The social consequences are equally profound. If immortality is distributed asymmetrically — accessible only to a privileged few — humanity could bifurcate into two species: the immortal elite and the transient majority. This division would extend far beyond material inequality, reshaping power, empathy, and social imagination. The mortal may perceive the immortal as alien, both envied and resented; the immortal may experience the mortal as ephemeral and inconsequential, a reminder of their own fragile past. Beyond the individual, immortality threatens the coherence of society itself, the ethical calibration that relies on shared finitude.

Ecological considerations further complicate the picture. Humanity already imposes a disproportionate burden on planetary systems; multiplying temporal lifespans exponentially increases the demand on finite resources. The ethics of immortality thus intersects inseparably with the ethics of habitation: to extend human life indefinitely may require a recalibration of our relationship with the biosphere and with non-human forms of being. Immortality is not merely a personal project, but a planetary intervention, a radical reconfiguration of life’s temporal economy.

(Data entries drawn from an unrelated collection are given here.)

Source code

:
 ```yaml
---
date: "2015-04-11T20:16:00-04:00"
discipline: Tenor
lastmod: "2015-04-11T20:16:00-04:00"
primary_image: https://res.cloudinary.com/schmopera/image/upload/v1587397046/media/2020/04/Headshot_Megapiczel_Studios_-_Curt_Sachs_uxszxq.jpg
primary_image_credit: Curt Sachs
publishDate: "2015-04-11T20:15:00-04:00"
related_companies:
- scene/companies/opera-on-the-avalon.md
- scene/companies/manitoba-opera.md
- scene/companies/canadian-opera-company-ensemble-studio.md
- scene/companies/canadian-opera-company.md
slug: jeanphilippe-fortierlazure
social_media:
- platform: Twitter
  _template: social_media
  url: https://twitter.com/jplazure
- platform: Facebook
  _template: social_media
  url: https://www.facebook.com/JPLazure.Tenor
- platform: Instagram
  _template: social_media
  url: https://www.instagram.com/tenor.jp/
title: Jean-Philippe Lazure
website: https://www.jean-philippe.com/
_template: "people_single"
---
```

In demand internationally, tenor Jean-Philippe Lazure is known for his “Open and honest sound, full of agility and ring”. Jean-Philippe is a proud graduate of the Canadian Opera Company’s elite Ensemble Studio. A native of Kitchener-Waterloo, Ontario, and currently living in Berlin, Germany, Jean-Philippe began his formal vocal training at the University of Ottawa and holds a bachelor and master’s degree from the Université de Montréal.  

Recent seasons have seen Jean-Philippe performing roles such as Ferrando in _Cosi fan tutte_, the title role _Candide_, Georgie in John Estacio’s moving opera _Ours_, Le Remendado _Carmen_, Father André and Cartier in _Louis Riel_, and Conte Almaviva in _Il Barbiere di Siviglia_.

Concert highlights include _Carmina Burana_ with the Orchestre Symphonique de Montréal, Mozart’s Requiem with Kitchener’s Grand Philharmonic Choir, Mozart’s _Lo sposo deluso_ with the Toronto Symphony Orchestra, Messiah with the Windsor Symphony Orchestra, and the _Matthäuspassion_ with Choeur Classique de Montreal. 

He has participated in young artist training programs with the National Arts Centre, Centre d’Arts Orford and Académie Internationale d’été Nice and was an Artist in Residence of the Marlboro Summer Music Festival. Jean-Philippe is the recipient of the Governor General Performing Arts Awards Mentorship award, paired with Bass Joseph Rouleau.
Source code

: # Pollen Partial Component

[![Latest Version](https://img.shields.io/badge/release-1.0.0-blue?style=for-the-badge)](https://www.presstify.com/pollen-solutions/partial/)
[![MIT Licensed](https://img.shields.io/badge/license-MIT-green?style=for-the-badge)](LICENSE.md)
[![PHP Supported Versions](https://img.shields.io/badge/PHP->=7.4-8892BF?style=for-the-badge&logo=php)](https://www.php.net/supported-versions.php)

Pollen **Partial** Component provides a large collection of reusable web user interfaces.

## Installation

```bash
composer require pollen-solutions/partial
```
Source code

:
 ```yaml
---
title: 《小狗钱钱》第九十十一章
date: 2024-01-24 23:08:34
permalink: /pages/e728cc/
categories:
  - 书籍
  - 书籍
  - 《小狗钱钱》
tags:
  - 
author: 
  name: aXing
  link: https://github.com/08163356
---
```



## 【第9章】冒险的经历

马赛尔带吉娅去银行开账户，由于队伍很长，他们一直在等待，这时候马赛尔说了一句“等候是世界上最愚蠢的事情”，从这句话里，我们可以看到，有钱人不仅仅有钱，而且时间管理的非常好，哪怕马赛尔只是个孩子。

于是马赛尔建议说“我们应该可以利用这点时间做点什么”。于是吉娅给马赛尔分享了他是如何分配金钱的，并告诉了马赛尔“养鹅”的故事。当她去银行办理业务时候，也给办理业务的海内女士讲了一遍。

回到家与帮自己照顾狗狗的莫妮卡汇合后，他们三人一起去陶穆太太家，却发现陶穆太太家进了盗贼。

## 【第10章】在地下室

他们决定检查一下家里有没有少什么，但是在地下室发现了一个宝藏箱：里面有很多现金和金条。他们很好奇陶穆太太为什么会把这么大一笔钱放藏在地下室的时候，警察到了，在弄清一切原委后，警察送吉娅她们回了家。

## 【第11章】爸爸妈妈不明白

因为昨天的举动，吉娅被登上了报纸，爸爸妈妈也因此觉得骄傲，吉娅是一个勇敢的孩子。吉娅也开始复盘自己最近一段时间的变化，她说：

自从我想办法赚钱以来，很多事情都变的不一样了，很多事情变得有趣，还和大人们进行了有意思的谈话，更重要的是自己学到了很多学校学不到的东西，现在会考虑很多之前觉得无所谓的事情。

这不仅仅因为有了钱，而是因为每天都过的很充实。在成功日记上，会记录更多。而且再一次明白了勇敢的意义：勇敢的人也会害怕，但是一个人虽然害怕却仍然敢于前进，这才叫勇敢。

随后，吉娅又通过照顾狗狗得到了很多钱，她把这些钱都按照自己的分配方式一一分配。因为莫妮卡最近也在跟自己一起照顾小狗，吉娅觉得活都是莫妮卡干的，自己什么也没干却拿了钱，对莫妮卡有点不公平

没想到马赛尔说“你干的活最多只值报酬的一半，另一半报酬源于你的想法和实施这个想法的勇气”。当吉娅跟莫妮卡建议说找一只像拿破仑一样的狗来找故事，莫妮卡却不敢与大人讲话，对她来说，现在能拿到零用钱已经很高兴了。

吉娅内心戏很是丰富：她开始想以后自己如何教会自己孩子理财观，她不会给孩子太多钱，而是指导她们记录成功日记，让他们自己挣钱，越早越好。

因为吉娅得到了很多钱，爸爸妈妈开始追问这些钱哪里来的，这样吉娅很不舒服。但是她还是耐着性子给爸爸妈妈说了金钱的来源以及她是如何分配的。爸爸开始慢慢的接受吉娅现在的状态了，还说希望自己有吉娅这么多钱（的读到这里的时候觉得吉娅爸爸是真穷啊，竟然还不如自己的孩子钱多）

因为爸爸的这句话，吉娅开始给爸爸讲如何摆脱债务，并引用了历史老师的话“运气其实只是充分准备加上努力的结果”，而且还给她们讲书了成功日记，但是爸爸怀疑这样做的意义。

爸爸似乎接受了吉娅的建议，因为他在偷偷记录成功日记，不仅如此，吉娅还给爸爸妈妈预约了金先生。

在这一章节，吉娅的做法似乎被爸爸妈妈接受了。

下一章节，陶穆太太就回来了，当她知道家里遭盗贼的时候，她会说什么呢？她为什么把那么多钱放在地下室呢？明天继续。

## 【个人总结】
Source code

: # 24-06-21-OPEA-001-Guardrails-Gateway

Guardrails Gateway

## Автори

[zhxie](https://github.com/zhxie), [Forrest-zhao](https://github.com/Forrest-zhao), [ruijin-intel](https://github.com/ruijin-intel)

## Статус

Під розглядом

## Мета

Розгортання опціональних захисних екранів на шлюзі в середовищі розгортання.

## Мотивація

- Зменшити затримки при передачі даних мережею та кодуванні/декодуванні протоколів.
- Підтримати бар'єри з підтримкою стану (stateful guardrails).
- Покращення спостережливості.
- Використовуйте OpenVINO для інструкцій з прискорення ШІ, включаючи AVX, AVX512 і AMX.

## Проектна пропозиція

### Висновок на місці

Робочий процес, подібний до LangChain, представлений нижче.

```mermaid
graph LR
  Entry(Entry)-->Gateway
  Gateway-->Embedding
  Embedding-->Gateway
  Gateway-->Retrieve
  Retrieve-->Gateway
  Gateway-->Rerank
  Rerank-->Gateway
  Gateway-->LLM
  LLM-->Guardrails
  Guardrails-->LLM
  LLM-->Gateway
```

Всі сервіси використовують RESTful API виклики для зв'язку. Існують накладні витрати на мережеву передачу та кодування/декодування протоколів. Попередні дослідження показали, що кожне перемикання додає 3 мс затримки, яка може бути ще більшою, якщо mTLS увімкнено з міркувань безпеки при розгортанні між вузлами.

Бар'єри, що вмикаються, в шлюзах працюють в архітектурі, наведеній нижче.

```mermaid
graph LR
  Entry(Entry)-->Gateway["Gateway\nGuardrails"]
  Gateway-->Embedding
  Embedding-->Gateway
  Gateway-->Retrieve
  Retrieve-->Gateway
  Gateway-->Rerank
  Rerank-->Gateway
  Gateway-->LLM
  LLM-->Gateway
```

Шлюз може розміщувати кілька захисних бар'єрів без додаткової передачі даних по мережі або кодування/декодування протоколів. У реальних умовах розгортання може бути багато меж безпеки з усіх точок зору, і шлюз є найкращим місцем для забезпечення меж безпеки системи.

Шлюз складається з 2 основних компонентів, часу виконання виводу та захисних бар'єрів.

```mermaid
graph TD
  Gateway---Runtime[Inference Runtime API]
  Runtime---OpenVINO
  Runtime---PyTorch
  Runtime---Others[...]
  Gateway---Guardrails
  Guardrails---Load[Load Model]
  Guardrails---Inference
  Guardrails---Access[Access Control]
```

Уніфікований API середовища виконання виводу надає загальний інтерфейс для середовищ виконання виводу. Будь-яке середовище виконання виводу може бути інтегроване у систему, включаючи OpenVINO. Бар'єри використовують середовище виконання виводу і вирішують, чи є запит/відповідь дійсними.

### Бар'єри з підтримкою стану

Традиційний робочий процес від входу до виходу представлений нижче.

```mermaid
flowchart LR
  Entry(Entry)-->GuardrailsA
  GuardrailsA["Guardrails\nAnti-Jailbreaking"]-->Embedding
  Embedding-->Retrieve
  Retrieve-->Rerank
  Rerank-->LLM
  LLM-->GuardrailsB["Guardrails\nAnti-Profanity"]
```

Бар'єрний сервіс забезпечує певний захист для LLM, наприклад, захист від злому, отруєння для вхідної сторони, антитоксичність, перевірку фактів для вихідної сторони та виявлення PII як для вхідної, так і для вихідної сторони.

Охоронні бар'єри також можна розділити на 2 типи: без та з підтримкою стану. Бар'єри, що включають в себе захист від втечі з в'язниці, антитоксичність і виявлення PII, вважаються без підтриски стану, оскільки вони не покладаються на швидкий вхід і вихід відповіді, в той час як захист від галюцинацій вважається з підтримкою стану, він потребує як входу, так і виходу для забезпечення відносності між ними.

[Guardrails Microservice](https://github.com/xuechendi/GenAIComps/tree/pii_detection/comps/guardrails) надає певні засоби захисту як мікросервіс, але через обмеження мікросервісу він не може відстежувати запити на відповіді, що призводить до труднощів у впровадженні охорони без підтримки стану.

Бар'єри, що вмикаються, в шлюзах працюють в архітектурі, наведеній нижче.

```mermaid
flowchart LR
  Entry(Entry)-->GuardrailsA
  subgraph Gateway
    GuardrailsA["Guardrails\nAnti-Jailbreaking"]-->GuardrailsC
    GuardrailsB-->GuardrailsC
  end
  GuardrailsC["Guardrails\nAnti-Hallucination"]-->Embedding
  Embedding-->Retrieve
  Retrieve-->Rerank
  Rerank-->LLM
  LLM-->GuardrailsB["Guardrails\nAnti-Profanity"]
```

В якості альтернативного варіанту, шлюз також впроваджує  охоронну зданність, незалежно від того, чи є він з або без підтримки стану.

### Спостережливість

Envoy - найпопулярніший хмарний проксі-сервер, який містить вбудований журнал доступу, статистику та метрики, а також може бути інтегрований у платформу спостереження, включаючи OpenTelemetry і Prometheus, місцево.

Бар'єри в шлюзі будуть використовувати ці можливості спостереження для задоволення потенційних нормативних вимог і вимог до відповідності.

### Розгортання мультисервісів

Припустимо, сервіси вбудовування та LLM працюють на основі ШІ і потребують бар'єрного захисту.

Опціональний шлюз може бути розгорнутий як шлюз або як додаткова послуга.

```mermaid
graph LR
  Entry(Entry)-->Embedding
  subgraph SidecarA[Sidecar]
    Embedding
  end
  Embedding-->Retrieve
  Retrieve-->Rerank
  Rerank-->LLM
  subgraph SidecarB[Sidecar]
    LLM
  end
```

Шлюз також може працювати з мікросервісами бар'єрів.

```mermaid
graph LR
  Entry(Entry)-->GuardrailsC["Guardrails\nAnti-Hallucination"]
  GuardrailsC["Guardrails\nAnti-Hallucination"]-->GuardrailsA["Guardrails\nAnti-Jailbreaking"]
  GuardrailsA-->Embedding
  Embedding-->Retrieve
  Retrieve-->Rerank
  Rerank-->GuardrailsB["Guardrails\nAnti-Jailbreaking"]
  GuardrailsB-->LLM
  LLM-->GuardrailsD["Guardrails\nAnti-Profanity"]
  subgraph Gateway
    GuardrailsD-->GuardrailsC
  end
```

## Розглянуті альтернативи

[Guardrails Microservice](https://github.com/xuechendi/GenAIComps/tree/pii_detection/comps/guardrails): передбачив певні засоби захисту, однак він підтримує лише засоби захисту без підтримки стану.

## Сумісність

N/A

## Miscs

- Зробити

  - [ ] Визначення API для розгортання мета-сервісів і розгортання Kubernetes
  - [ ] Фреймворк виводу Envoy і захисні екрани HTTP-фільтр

Philosophically, the pursuit of immortality confronts a paradox: it is a quest to escape the horizon of death, yet death itself is the final editor of existence. It delineates narrative coherence, defines limits, and legitimizes the significance of choice. Without mortality, life risks becoming an endless sequence of undifferentiated events, a temporality without punctuation, a story without closure. The human psyche, constructed over millennia to navigate finitude, may falter under such unbounded temporality. Cognition, desire, and affect are all calibrated to mortality; remove the temporal anchor, and the ethical and existential frameworks that structure life may dissolve.

Finally, there is the intimate question of desire itself. When we speak of wanting to live forever, do we truly desire eternity, or merely delay the confrontation with finitude? Immortality promises mastery over time, yet it may ultimately confront us with a different terror: the confrontation with ourselves as perpetual, unchanging beings, bound to the same consciousness, the same internal rhythms, indefinitely. Death, painful though it may be, is a release, a punctuation, a completion. The immortal may inherit nothing but the inexhaustible accumulation of unfinished selves.



References
  • Bauman, Z. (1992). Mortality, Immortality and Other Life Strategies. Polity Press.
  • Brockman, J. (Ed.). (2002). The Next Fifty Years: Science in the First Half of the Twenty-First Century. Vintage.
  • de Grey, A. (2007). Ending Aging. St. Martin’s Press.
  • Harari, Y. N. (2017). Homo Deus: A Brief History of Tomorrow. Harper.
  • Rose, M. R. (1991). Evolutionary Biology of Aging. Oxford University Press.
  • Sloterdijk, P. (2016). Spheres III: Foam. Semiotext(e).
  • Weil, S. (2002). Gravity and Grace (original work published 1947). Routledge.